问题
I am looking at the PHP example of Closures on http://us1.php.net/manual/en/functions.anonymous.php
It provides the example code below and states:
Closures may also inherit variables from the parent scope. Any such variables must be declared in the function header. Inheriting variables from the parent scope is not the same as using global variables. Global variables exist in the global scope, which is the same no matter what function is executing. The parent scope of a closure is the function in which the closure was declared (not necessarily the function it was called from). See the following example:
I am confused as to how this is working though. $quantity and $product variables do not seem to me that they would be available inside the Closure function. Wouldn't the Parent Scope be 1 scope up in this case the getTotal() function?
回答1:
You're misunderstanding the function signature. $quantity and $product are the regular arguments that will be passed into the function when it's called, they indeed do not exist in the parent scope and aren't meant to. use ($tax, &$total) are the closed over variables from the parent scope.

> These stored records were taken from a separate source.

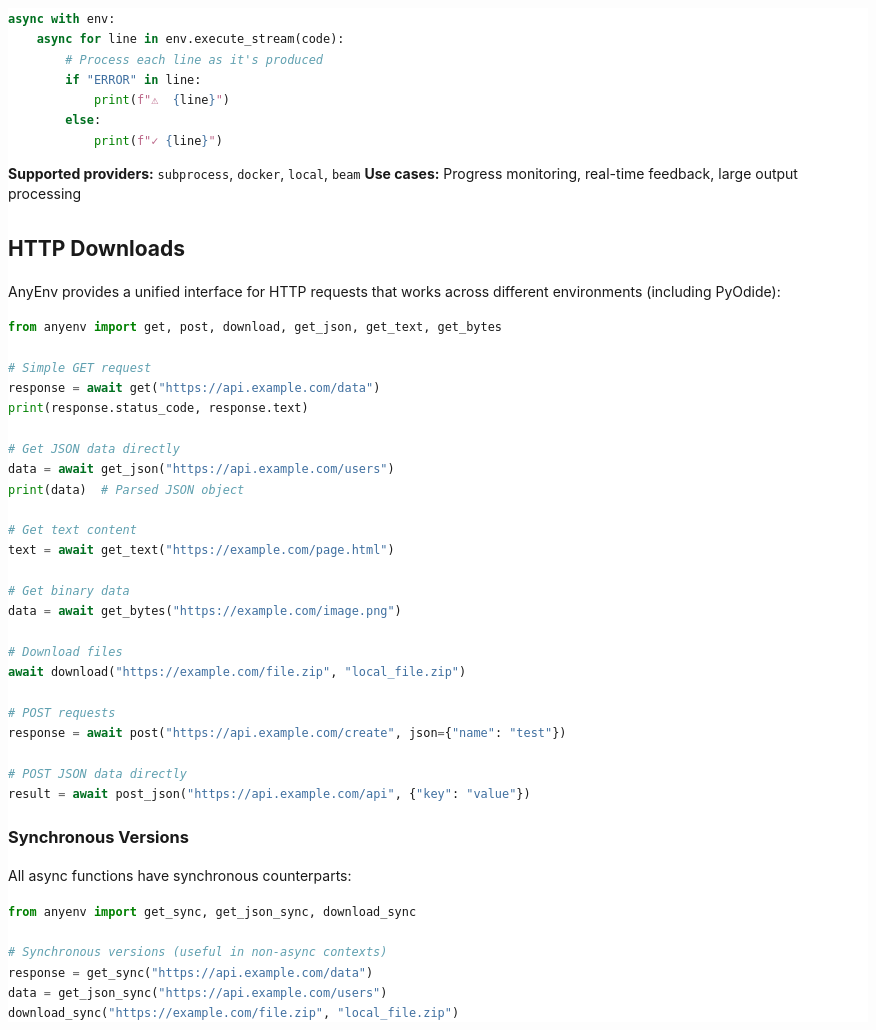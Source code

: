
 ```python
async with env:
    async for line in env.execute_stream(code):
        # Process each line as it's produced
        if "ERROR" in line:
            print(f"⚠️  {line}")
        else:
            print(f"✓ {line}")
```

**Supported providers:** `subprocess`, `docker`, `local`, `beam`
**Use cases:** Progress monitoring, real-time feedback, large output processing

## HTTP Downloads

AnyEnv provides a unified interface for HTTP requests that works across different environments (including PyOdide):

```python
from anyenv import get, post, download, get_json, get_text, get_bytes

# Simple GET request
response = await get("https://api.example.com/data")
print(response.status_code, response.text)

# Get JSON data directly
data = await get_json("https://api.example.com/users")
print(data)  # Parsed JSON object

# Get text content
text = await get_text("https://example.com/page.html")

# Get binary data
data = await get_bytes("https://example.com/image.png")

# Download files
await download("https://example.com/file.zip", "local_file.zip")

# POST requests
response = await post("https://api.example.com/create", json={"name": "test"})

# POST JSON data directly
result = await post_json("https://api.example.com/api", {"key": "value"})
```

### Synchronous Versions
All async functions have synchronous counterparts:

```python
from anyenv import get_sync, get_json_sync, download_sync

# Synchronous versions (useful in non-async contexts)
response = get_sync("https://api.example.com/data")
data = get_json_sync("https://api.example.com/users")
download_sync("https://example.com/file.zip", "local_file.zip")
```
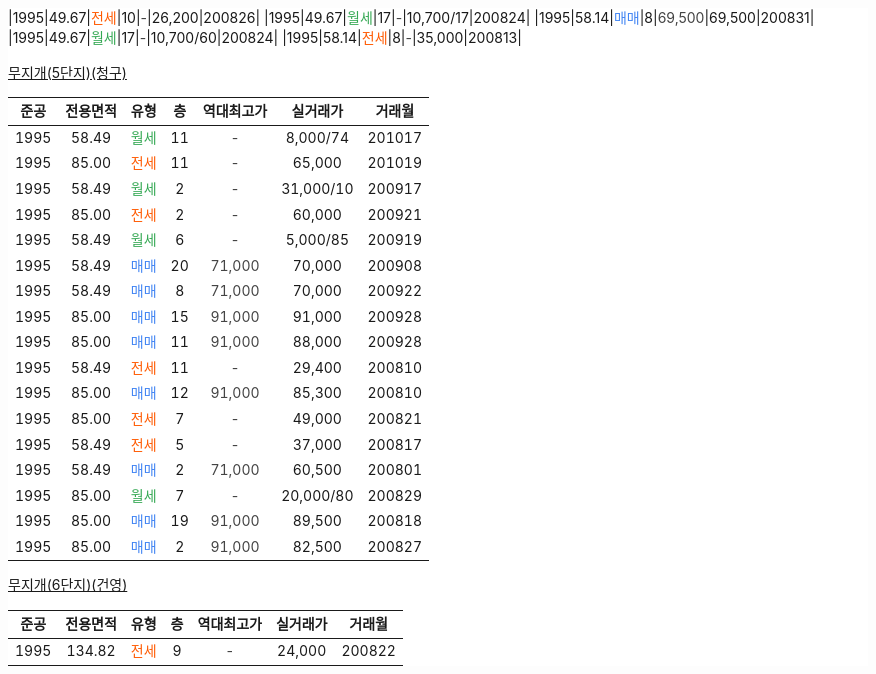 |1995|49.67|<span style="color:#ff5a00">전세</span>|10|<span style="color:#444444">-</span>|26,200|200826|
|1995|49.67|<span style="color:#34a853">월세</span>|17|<span style="color:#444444">-</span>|10,700/17|200824|
|1995|58.14|<span style="color:#4285f3">매매</span>|8|<span style="color:#444444">69,500</span>|69,500|200831|
|1995|49.67|<span style="color:#34a853">월세</span>|17|<span style="color:#444444">-</span>|10,700/60|200824|
|1995|58.14|<span style="color:#ff5a00">전세</span>|8|<span style="color:#444444">-</span>|35,000|200813|

[무지개(5단지)(청구)](https://search.naver.com/search.naver?query=%EA%B2%BD%EA%B8%B0%EB%8F%84+%EC%84%B1%EB%82%A8%EC%8B%9C+%EB%B6%84%EB%8B%B9%EA%B5%AC+%EA%B5%AC%EB%AF%B8%EB%8F%99+%EB%AC%B4%EC%A7%80%EA%B0%9C%285%EB%8B%A8%EC%A7%80%29%28%EC%B2%AD%EA%B5%AC%29)

|준공|전용면적|유형|층|역대최고가|실거래가|거래월|
|:---:|:---:|:---:|:---:|:---:|:---:|:---:|
|1995|58.49|<span style="color:#34a853">월세</span>|11|<span style="color:#444444">-</span>|8,000/74|201017|
|1995|85.00|<span style="color:#ff5a00">전세</span>|11|<span style="color:#444444">-</span>|65,000|201019|
|1995|58.49|<span style="color:#34a853">월세</span>|2|<span style="color:#444444">-</span>|31,000/10|200917|
|1995|85.00|<span style="color:#ff5a00">전세</span>|2|<span style="color:#444444">-</span>|60,000|200921|
|1995|58.49|<span style="color:#34a853">월세</span>|6|<span style="color:#444444">-</span>|5,000/85|200919|
|1995|58.49|<span style="color:#4285f3">매매</span>|20|<span style="color:#444444">71,000</span>|70,000|200908|
|1995|58.49|<span style="color:#4285f3">매매</span>|8|<span style="color:#444444">71,000</span>|70,000|200922|
|1995|85.00|<span style="color:#4285f3">매매</span>|15|<span style="color:#444444">91,000</span>|91,000|200928|
|1995|85.00|<span style="color:#4285f3">매매</span>|11|<span style="color:#444444">91,000</span>|88,000|200928|
|1995|58.49|<span style="color:#ff5a00">전세</span>|11|<span style="color:#444444">-</span>|29,400|200810|
|1995|85.00|<span style="color:#4285f3">매매</span>|12|<span style="color:#444444">91,000</span>|85,300|200810|
|1995|85.00|<span style="color:#ff5a00">전세</span>|7|<span style="color:#444444">-</span>|49,000|200821|
|1995|58.49|<span style="color:#ff5a00">전세</span>|5|<span style="color:#444444">-</span>|37,000|200817|
|1995|58.49|<span style="color:#4285f3">매매</span>|2|<span style="color:#444444">71,000</span>|60,500|200801|
|1995|85.00|<span style="color:#34a853">월세</span>|7|<span style="color:#444444">-</span>|20,000/80|200829|
|1995|85.00|<span style="color:#4285f3">매매</span>|19|<span style="color:#444444">91,000</span>|89,500|200818|
|1995|85.00|<span style="color:#4285f3">매매</span>|2|<span style="color:#444444">91,000</span>|82,500|200827|

[무지개(6단지)(건영)](https://search.naver.com/search.naver?query=%EA%B2%BD%EA%B8%B0%EB%8F%84+%EC%84%B1%EB%82%A8%EC%8B%9C+%EB%B6%84%EB%8B%B9%EA%B5%AC+%EA%B5%AC%EB%AF%B8%EB%8F%99+%EB%AC%B4%EC%A7%80%EA%B0%9C%286%EB%8B%A8%EC%A7%80%29%28%EA%B1%B4%EC%98%81%29)

|준공|전용면적|유형|층|역대최고가|실거래가|거래월|
|:---:|:---:|:---:|:---:|:---:|:---:|:---:|
|1995|134.82|<span style="color:#ff5a00">전세</span>|9|<span style="color:#444444">-</span>|24,000|200822|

$foo = 'foo'; // closed over variable
// vvvv
$func = function ($bar) use ($foo) {
// ^^^^
// regular function argument
return $foo . $bar;
};
echo $func('baz'); // "foobaz"
回答2:
The closure arguments $quantity and $product do not exist per se in the function definition, they are just placeholders that array_walk will fill with real values during its execution procedure. The use arguments are extra variables that you import into the array_walk call's scope that otherwise would not be available to the function.
回答3:
The two variable is question are what get passed into the callback by array_walk.
The first parameter will be passed as the value of each of the elements in the array, the second will be the key of the array.
The closed over variables are the ones referenced in the use clause.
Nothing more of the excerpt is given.